Thursday, January 03, 2008

HELLO, YOU MUST BE GOING

Finally, finally, finally, dear God, finally. The caucuses (cauci?) are tonight, and the whole Demapublican circus will leave Iowa, and nobody will give a rat's ass about the state again.

As you may have guessed, I won't be participating.

Oh, of course, by staying home, I'm shirking my duties as a citizen, not taking part in the process of democracy, blah, blah. Fine. I say, anyone who does participate is undermining democracy. None of these losers are addressing the concerns of real people, and by offering them support, however half-hearted, we're only encouraging them.

And the front-runners for the Democratic ticket are the sorriest lot you'll ever see.
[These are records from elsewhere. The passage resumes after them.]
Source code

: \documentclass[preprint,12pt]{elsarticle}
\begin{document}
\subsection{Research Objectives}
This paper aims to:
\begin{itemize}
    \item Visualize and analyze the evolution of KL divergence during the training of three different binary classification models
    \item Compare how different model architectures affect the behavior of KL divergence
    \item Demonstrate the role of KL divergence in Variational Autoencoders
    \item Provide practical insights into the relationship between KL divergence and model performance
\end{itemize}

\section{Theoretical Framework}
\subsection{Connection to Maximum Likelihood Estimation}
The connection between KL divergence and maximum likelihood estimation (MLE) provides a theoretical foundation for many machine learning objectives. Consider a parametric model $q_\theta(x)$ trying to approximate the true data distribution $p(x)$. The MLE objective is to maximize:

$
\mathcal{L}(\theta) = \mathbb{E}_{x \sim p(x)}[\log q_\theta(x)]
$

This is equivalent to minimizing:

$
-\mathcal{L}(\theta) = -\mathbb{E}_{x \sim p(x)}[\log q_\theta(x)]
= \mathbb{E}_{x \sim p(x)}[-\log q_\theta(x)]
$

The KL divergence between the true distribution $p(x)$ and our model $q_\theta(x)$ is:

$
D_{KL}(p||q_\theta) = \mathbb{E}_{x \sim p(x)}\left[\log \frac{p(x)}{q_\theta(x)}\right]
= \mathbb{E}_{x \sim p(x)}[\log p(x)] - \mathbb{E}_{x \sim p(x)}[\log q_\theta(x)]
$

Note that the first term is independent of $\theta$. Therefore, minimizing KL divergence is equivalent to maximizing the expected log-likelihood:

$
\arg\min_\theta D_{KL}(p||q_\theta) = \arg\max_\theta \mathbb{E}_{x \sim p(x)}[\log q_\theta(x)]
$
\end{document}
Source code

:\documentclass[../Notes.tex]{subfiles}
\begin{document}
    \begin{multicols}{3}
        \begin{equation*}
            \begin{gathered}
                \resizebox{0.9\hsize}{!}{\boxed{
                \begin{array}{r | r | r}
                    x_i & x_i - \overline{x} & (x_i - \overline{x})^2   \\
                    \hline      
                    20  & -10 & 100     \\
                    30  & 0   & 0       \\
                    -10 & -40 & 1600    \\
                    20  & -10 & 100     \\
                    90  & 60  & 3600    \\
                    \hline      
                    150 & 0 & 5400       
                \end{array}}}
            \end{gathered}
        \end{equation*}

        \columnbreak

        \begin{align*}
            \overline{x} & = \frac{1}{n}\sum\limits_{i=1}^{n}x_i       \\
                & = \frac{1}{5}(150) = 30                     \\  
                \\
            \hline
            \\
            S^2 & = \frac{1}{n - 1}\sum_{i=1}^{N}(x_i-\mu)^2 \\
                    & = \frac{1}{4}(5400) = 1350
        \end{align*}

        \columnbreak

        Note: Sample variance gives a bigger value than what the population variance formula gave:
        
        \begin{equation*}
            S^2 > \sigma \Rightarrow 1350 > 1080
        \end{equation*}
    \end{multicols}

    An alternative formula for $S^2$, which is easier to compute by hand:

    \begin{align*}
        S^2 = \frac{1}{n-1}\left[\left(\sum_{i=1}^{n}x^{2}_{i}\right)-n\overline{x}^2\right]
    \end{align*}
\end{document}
Clinton, Obama, Edwards--the more they try to clarify the differences between them, the more alike they seem. Vague promises to change policy towards Iraq, tentative efforts to kinda sorta provide decent health care for all, whispered suggestions that somehow things will get better again--but no actual, workable policy, and certainly no breathtaking, inspiring visions of the future.

There are plenty of reasons to hate Lyndon Johnson, but dammit, the Voting Rights Act, the Great Society--he promised great things, and by God made them happen. The current crop of nominees are so scared of the Republican attack machine that they cling to safe centrist positions, and the only one of the bunch with the balls to do what's right, Dennis Kucinich, is openly mocked by the rest.

(True story: I got a call two weeks ago from some anonymous Edwards volunteer asking me if I'd made up my mind who to support. I said if forced to choose, I'd go with Kucinich, and she actually laughed at me and assured me he didn't have a chance. Kind of a strange tactic; it didn't change my opinion about Kucinich, but boy did it lower my opinion of Edwards. I don't care that he has Tim Robbins--seriously, Tim, why?--and Bonnie Raitt on his side, nothing will make me forget the sheer ugliness of that moment.)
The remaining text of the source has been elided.